[TASK REQUIREMENTS]: Only the count is wanted here: how many lines of the entries hold the string "normal"?

[THE DATA]:
>>>
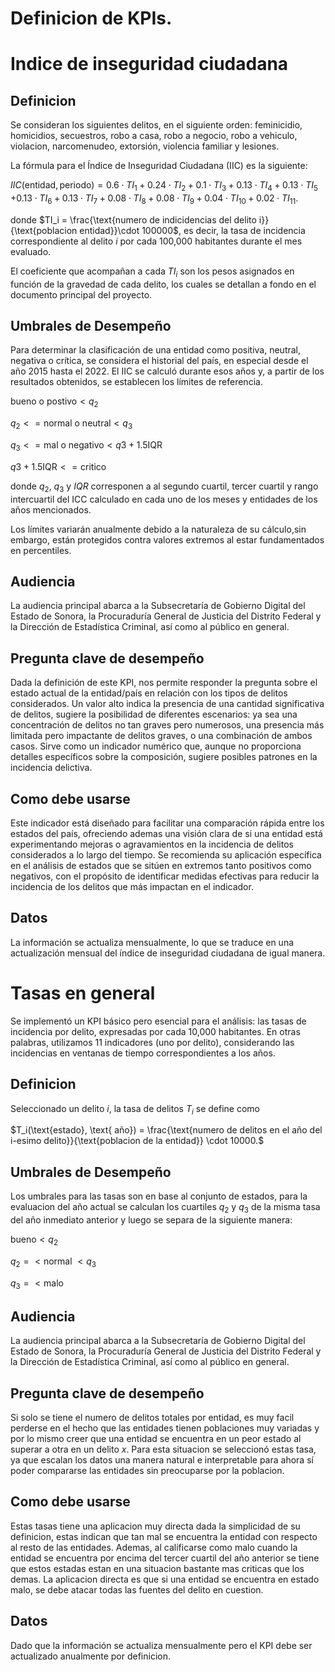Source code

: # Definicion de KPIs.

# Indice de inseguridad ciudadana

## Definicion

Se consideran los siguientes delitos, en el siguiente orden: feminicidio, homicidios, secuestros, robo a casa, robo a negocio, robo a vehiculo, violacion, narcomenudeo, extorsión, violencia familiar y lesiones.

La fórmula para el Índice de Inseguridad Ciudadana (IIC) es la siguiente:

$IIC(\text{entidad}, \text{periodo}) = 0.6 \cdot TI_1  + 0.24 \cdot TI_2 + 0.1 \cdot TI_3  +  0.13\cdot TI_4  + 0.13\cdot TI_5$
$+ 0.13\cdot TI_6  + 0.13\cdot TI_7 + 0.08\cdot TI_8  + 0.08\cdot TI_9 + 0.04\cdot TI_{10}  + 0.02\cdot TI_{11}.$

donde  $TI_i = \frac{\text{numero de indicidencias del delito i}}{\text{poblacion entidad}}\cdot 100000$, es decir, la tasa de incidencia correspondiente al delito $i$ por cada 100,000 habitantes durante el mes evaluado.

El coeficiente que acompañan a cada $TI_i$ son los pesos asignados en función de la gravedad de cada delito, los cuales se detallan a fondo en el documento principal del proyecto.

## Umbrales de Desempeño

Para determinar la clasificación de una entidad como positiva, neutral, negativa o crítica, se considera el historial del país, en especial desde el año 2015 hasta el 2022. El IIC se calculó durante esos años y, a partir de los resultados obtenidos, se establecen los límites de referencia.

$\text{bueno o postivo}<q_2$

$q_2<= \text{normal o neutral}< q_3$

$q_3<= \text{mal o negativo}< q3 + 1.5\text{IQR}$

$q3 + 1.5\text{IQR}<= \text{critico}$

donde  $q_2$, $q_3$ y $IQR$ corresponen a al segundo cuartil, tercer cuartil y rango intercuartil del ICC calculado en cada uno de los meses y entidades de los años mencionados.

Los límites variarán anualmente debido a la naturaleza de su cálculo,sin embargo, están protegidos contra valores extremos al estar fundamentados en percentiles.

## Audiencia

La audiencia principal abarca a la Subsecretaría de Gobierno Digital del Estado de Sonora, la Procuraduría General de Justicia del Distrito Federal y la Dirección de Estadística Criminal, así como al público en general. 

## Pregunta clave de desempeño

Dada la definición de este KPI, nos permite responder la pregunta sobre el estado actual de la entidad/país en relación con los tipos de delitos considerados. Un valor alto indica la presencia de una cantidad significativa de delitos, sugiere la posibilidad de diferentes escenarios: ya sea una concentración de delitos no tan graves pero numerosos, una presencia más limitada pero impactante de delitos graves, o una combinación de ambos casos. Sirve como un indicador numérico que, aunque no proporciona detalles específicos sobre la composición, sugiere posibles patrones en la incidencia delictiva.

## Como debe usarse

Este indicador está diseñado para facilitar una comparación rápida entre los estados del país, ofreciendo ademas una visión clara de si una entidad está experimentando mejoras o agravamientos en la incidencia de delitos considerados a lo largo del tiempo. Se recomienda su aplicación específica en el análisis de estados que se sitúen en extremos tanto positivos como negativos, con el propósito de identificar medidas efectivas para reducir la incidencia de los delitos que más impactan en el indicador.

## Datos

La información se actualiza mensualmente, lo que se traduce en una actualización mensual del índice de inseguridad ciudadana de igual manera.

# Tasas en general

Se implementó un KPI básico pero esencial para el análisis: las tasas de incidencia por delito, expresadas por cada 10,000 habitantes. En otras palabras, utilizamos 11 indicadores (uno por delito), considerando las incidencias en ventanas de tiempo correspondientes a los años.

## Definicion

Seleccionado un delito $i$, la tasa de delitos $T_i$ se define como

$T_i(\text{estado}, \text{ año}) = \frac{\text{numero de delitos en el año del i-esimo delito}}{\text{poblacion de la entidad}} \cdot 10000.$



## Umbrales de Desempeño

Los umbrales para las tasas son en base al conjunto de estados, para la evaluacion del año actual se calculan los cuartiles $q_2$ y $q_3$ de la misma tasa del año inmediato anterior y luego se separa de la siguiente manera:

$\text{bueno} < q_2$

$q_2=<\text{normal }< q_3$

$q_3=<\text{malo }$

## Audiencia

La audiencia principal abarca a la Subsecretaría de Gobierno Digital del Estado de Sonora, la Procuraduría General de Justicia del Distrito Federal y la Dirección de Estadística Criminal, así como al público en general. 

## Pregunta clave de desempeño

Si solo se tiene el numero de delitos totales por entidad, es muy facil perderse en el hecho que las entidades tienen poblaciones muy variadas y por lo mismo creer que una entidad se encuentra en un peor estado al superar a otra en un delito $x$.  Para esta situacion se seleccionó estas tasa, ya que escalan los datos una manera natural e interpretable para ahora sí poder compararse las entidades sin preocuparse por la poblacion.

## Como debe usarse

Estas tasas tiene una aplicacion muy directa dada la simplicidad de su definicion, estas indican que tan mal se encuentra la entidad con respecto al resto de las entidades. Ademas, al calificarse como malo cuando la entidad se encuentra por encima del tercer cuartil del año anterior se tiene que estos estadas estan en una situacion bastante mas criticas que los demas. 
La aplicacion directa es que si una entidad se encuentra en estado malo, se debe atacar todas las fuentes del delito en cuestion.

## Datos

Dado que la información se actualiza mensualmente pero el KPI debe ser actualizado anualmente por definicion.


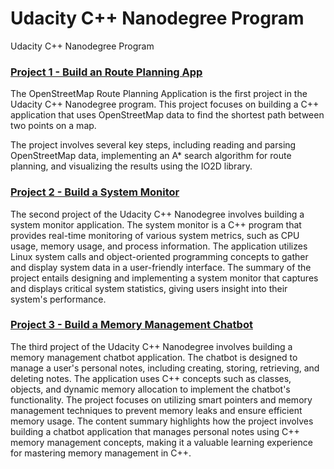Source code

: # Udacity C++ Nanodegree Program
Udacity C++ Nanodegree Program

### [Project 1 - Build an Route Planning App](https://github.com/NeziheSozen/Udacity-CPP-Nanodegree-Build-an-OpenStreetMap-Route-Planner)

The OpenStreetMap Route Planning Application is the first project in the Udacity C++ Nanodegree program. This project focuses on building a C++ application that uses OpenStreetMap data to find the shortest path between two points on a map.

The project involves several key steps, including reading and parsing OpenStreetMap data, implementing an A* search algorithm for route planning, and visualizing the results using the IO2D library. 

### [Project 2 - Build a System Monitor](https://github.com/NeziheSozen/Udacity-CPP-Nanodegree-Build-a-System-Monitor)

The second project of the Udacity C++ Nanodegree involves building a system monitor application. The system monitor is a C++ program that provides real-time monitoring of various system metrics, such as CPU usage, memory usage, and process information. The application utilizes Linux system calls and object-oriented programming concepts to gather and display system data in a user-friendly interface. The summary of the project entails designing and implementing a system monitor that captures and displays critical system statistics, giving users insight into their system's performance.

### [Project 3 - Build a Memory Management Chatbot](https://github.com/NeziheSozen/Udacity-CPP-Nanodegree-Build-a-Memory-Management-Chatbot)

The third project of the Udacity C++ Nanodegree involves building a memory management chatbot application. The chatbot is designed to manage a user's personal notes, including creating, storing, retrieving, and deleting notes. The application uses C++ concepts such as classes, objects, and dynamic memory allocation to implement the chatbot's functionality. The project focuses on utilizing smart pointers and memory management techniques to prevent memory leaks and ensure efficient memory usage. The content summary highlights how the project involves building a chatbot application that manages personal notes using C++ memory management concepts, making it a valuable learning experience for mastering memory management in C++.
<<<
[ANSWER TO THIS PROBLEM]: 2